We at A Book of Cookrye have made a lot of strange things in our time. We've even made sweetened kidney pies. However, for some reason, seeing little splots of vanilla and nutmeg on top of sugar-mayonnaise sludge caused more internal confusion than most other things we've done. Perhaps it's because this was just close enough to normal to throw us off. When you're putting cucumbers into ice cream, your internal strangeness alarm shorts out, leaving you calmly wondering if you also need to add celery. However, mayonnaise dessert bars are, if not right in the middle, at least well within the borders of the uncanny valley of sweets.
I feel so wrong doing this. That's way too much nutmeg. |
Aside from smelling every bit as pungent as you'd expect a bowl of mayonnaise and nutmeg to smell, the batter actually didn't taste too bad. We at A Book of Cookrye were quite surprised, and nearly ready to declare these edible. As in, we might actually hold onto the recipe if this works out.
They came out looking much the same, but... leathery. You can see how the dough slid downward just a bit as it baked. Someday I want an oven that is not tilted. Though as long as I'm making kitchen wish lists, I'd rather have a dishwasher. We used to have one in my parents' house, which led to me trying out insanely complicated recipes that involved upwards of five bowls, three or four sets of beaters, and three different-sized pans. Come to think of it, I may have figured out why the dishwasher broke four years ago and still hasn't been replaced.

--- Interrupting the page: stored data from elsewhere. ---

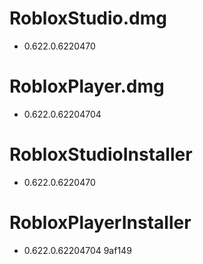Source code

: # RobloxStudio.dmg
* 0.622.0.6220470

# RobloxPlayer.dmg
* 0.622.0.62204704

# RobloxStudioInstaller
* 0.622.0.6220470

# RobloxPlayerInstaller
* 0.622.0.62204704 9af149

But getting back to today's perpetration: They have the consistency of brownies and are oddly tart. They're actually pretty good, but there's this undefined taste that's just barely familiar enough that you'll never get away with bringing these anywhere because people will ask what's in them. Unless you feel like lying and trying to say it's lemon juice.
These are actually pretty good, so if you can lie well (or if you said you'd bring a dessert but ran out of eggs), bring them to your next party!